On the surface, the announcement seems unambiguous: "The leadership has formally ordered an end to the armed campaign," announced the IRA. "All volunteers have been instructed to assist the development of purely political and democratic programs through exclusively peaceful means. Volunteers must not engage in any other activities whatsoever."

And its implementation was said to be immediate: All IRA units were ordered to disarm; former Canadian Gen. John de Chastelain was invited to witness the destruction of weapons stocks.

Caution is called for; all of this was meant to have taken place, under the Good Friday accord, five years ago.

Which is why Irish Prime Minister Bertie Ahern stressed that it will only prove historic "if the IRA's words are borne out by verified actions."

But this announcement seems to have the ring of sincerity behind it.

And, if it is for real, it represents a singular victory in the global War on Terror — thanks primarily to the determination of Tony Blair and Bertie Ahern, who refused to compromise on the issue of stripping the IRA of its weapons.

President Bush did his part, too: Following some recent IRA outrages, its "political" wing, Sinn Fein, found itself barred from the White House for the first time in more than a decade.

Just as important, such longtime U.S. allies of the IRA as Rep. Peter King denounced it and called on it to disband.

No doubt, this growing political isolation helped the IRA see the light.

All of which underscores how far the IRA has moved from its original revolutionary purposes. It maintained close ties with the global terrorist cartel, receiving 130 tons of arms from Moammar Khadafy in the '80s, hosting the PLO at its annual meetings and training Marxist terrorists in Colombia.
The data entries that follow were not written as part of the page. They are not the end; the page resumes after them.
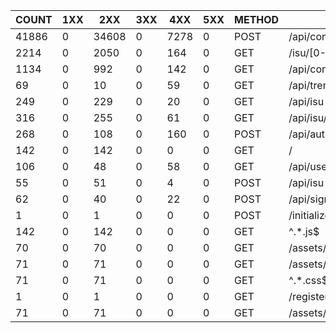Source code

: | COUNT | 1XX |  2XX  | 3XX | 4XX  | 5XX | METHOD |             URI              |   SUM    |  AVG  |  P99  |  SUM(BODY)   | AVG(BODY)  |
|-------|-----|-------|-----|------|-----|--------|------------------------------|----------|-------|-------|--------------|------------|
| 41886 |   0 | 34608 |   0 | 7278 |   0 | POST   | /api/condition/[0-9a-z-]+$   | 2991.494 | 0.071 | 0.104 |      112.000 |      0.003 |
|  2214 |   0 |  2050 |   0 |  164 |   0 | GET    | /isu/[0-9a-z-]               |  301.391 | 0.136 | 0.596 | 29673729.000 |  13402.768 |
|  1134 |   0 |   992 |   0 |  142 |   0 | GET    | /api/condition/[0-9a-z-]+$   |  174.943 | 0.154 | 0.460 |   326141.000 |    287.602 |
|    69 |   0 |    10 |   0 |   59 |   0 | GET    | /api/trend                   |   62.100 | 0.900 | 1.004 |     5302.000 |     76.841 |
|   249 |   0 |   229 |   0 |   20 |   0 | GET    | /api/isu                     |   37.525 | 0.151 | 0.404 |   167518.000 |    672.763 |
|   316 |   0 |   255 |   0 |   61 |   0 | GET    | /api/isu/[0-9a-z-]+$         |   26.912 | 0.085 | 0.232 |    41277.000 |    130.623 |
|   268 |   0 |   108 |   0 |  160 |   0 | POST   | /api/auth                    |   21.542 | 0.080 | 0.200 |     1840.000 |      6.866 |
|   142 |   0 |   142 |   0 |    0 |   0 | GET    | /                            |    9.508 | 0.067 | 0.144 |  1264513.000 |   8905.021 |
|   106 |   0 |    48 |   0 |   58 |   0 | GET    | /api/user/me                 |    8.516 | 0.080 | 0.192 |     3701.000 |     34.915 |
|    55 |   0 |    51 |   0 |    4 |   0 | POST   | /api/isu                     |    7.572 | 0.138 | 0.436 |     7788.000 |    141.600 |
|    62 |   0 |    40 |   0 |   22 |   0 | POST   | /api/signout                 |    4.636 | 0.075 | 0.152 |      462.000 |      7.452 |
|     1 |   0 |     1 |   0 |    0 |   0 | POST   | /initialize                  |    0.236 | 0.236 | 0.236 |       19.000 |     19.000 |
|   142 |   0 |   142 |   0 |    0 |   0 | GET    | ^.*.js$                      |    0.004 | 0.000 | 0.001 | 15291128.000 | 107684.000 |
|    70 |   0 |    70 |   0 |    0 |   0 | GET    | /assets/logo_orange.svg      |    0.000 | 0.000 | 0.000 |   102830.000 |   1469.000 |
|    71 |   0 |    71 |   0 |    0 |   0 | GET    | /assets/favicon.d0f5f504.svg |    0.000 | 0.000 | 0.000 |    25134.000 |    354.000 |
|    71 |   0 |    71 |   0 |    0 |   0 | GET    | ^.*.css$                     |    0.000 | 0.000 | 0.000 |   302673.000 |   4263.000 |
|     1 |   0 |     1 |   0 |    0 |   0 | GET    | /register                    |    0.000 | 0.000 | 0.000 |      349.000 |    349.000 |
|    71 |   0 |    71 |   0 |    0 |   0 | GET    | /assets/logo_white.svg       |    0.000 | 0.000 | 0.000 |   104086.000 |   1466.000 |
And, like opposing Unionist paramilitaries, it has been heavily involved in the Irish rackets. Even since the signing of the Good Friday agreement, the IRA has resisted calls for it to renounce crime and violence and dragged its heels on disarmament and accepting a power-sharing government in Northern Ireland between Catholics and Protestants.

So a note of skepticism is called for.

The IRA will have to prove that it has accomplished in deeds what it yesterday promised in words. And Unionist obstructionism will doubtless remain a real threat to peace.

But real optimism is appropriate.

Thanks to the determination of those leaders who refuse to compromise in the War on Terror, there now is hope, as Prime Minister Blair noted, that "this may be the day, after all the false dawns and dashed hope, when peace replaced war [and] politics replaces terror on the island of Ireland."